# [TASK STATEMENT]
Skip the images and print the listing exactly.

Segment Start: SUPPLIED RECORDS

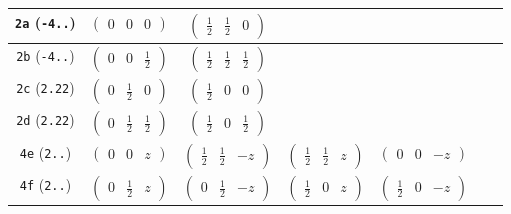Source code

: \documentclass[fleqn,9pt,landscape]{jsarticle}
\begin{document}
\begin{center}
\begin{longtable}{ccccccc}
{\tt 2a} ({\tt -4..}) & $ \begin{pmatrix} 0 & 0 & 0 \end{pmatrix} $ & $ \begin{pmatrix} \frac{1}{2} & \frac{1}{2} & 0 \end{pmatrix} $ & $  $ & $  $ & $  $ & $  $ \\ \hline
{\tt 2b} ({\tt -4..}) & $ \begin{pmatrix} 0 & 0 & \frac{1}{2} \end{pmatrix} $ & $ \begin{pmatrix} \frac{1}{2} & \frac{1}{2} & \frac{1}{2} \end{pmatrix} $ & $  $ & $  $ & $  $ & $  $ \\ \hline
{\tt 2c} ({\tt 2.22}) & $ \begin{pmatrix} 0 & \frac{1}{2} & 0 \end{pmatrix} $ & $ \begin{pmatrix} \frac{1}{2} & 0 & 0 \end{pmatrix} $ & $  $ & $  $ & $  $ & $  $ \\ \hline
{\tt 2d} ({\tt 2.22}) & $ \begin{pmatrix} 0 & \frac{1}{2} & \frac{1}{2} \end{pmatrix} $ & $ \begin{pmatrix} \frac{1}{2} & 0 & \frac{1}{2} \end{pmatrix} $ & $  $ & $  $ & $  $ & $  $ \\ \hline
{\tt 4e} ({\tt 2..}) & $ \begin{pmatrix} 0 & 0 & z \end{pmatrix} $ & $ \begin{pmatrix} \frac{1}{2} & \frac{1}{2} & - z \end{pmatrix} $ & $ \begin{pmatrix} \frac{1}{2} & \frac{1}{2} & z \end{pmatrix} $ & $ \begin{pmatrix} 0 & 0 & - z \end{pmatrix} $ & $  $ & $  $ \\ \hline
{\tt 4f} ({\tt 2..}) & $ \begin{pmatrix} 0 & \frac{1}{2} & z \end{pmatrix} $ & $ \begin{pmatrix} 0 & \frac{1}{2} & - z \end{pmatrix} $ & $ \begin{pmatrix} \frac{1}{2} & 0 & z \end{pmatrix} $ & $ \begin{pmatrix} \frac{1}{2} & 0 & - z \end{pmatrix} $ & $  $ & $  $ \\ \hline

\end{longtable}
\end{center}
\end{document}
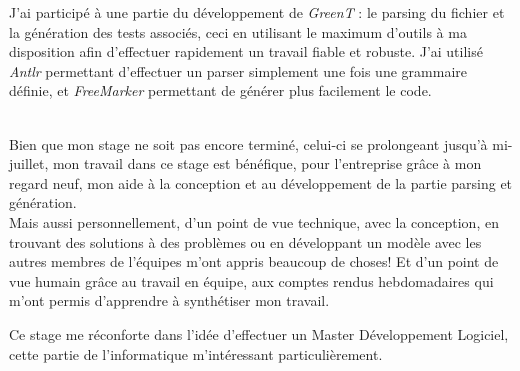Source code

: \documentclass[a4paper, 12pt]{article}
\begin{document}
	J'ai participé à une partie du développement de \textit{GreenT} : le parsing du fichier et la génération des tests associés, ceci en utilisant le maximum d'outils à ma
	disposition afin d'effectuer rapidement un travail fiable et robuste. J'ai utilisé \textit{Antlr} permettant d'effectuer un parser simplement une fois
	une grammaire définie, et \textit{FreeMarker} permettant de générer plus facilement le code.\\~

	Bien que mon stage ne soit pas encore terminé, celui-ci se prolongeant jusqu'à mi-juillet, mon travail dans ce stage est bénéfique, pour l'entreprise grâce à
	mon regard neuf, mon aide à la conception et au développement de la partie parsing et génération.\\
	Mais aussi personnellement, d'un point de vue technique, avec la conception, en trouvant des solutions à des problèmes ou en développant un modèle avec les autres membres de l'équipes m'ont appris beaucoup de
	choses! Et d'un point de vue humain grâce au travail en équipe, aux comptes rendus hebdomadaires qui m'ont permis d'apprendre à synthétiser mon travail.

	Ce stage me réconforte dans l'idée d'effectuer un Master Développement Logiciel, cette partie de l'informatique m'intéressant particulièrement.
\end{document}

Segment End: SUPPLIED RECORDS

# [SOLUTION TO THIS EXERCISE]
Source code

: \documentclass[fleqn,9pt,landscape]{jsarticle}
\begin{document}
\begin{center}
\begin{longtable}{ccccccc}
{\tt 2a} ({\tt -4..}) & $ \begin{pmatrix} 0 & 0 & 0 \end{pmatrix} $ & $ \begin{pmatrix} \frac{1}{2} & \frac{1}{2} & 0 \end{pmatrix} $ & $  $ & $  $ & $  $ & $  $ \\ \hline
{\tt 2b} ({\tt -4..}) & $ \begin{pmatrix} 0 & 0 & \frac{1}{2} \end{pmatrix} $ & $ \begin{pmatrix} \frac{1}{2} & \frac{1}{2} & \frac{1}{2} \end{pmatrix} $ & $  $ & $  $ & $  $ & $  $ \\ \hline
{\tt 2c} ({\tt 2.22}) & $ \begin{pmatrix} 0 & \frac{1}{2} & 0 \end{pmatrix} $ & $ \begin{pmatrix} \frac{1}{2} & 0 & 0 \end{pmatrix} $ & $  $ & $  $ & $  $ & $  $ \\ \hline
{\tt 2d} ({\tt 2.22}) & $ \begin{pmatrix} 0 & \frac{1}{2} & \frac{1}{2} \end{pmatrix} $ & $ \begin{pmatrix} \frac{1}{2} & 0 & \frac{1}{2} \end{pmatrix} $ & $  $ & $  $ & $  $ & $  $ \\ \hline
{\tt 4e} ({\tt 2..}) & $ \begin{pmatrix} 0 & 0 & z \end{pmatrix} $ & $ \begin{pmatrix} \frac{1}{2} & \frac{1}{2} & - z \end{pmatrix} $ & $ \begin{pmatrix} \frac{1}{2} & \frac{1}{2} & z \end{pmatrix} $ & $ \begin{pmatrix} 0 & 0 & - z \end{pmatrix} $ & $  $ & $  $ \\ \hline
{\tt 4f} ({\tt 2..}) & $ \begin{pmatrix} 0 & \frac{1}{2} & z \end{pmatrix} $ & $ \begin{pmatrix} 0 & \frac{1}{2} & - z \end{pmatrix} $ & $ \begin{pmatrix} \frac{1}{2} & 0 & z \end{pmatrix} $ & $ \begin{pmatrix} \frac{1}{2} & 0 & - z \end{pmatrix} $ & $  $ & $  $ \\ \hline

\end{longtable}
\end{center}
\end{document}
Source code

: \documentclass[a4paper, 12pt]{article}
\begin{document}
	J'ai participé à une partie du développement de \textit{GreenT} : le parsing du fichier et la génération des tests associés, ceci en utilisant le maximum d'outils à ma
	disposition afin d'effectuer rapidement un travail fiable et robuste. J'ai utilisé \textit{Antlr} permettant d'effectuer un parser simplement une fois
	une grammaire définie, et \textit{FreeMarker} permettant de générer plus facilement le code.\\~

	Bien que mon stage ne soit pas encore terminé, celui-ci se prolongeant jusqu'à mi-juillet, mon travail dans ce stage est bénéfique, pour l'entreprise grâce à
	mon regard neuf, mon aide à la conception et au développement de la partie parsing et génération.\\
	Mais aussi personnellement, d'un point de vue technique, avec la conception, en trouvant des solutions à des problèmes ou en développant un modèle avec les autres membres de l'équipes m'ont appris beaucoup de
	choses! Et d'un point de vue humain grâce au travail en équipe, aux comptes rendus hebdomadaires qui m'ont permis d'apprendre à synthétiser mon travail.

	Ce stage me réconforte dans l'idée d'effectuer un Master Développement Logiciel, cette partie de l'informatique m'intéressant particulièrement.
\end{document}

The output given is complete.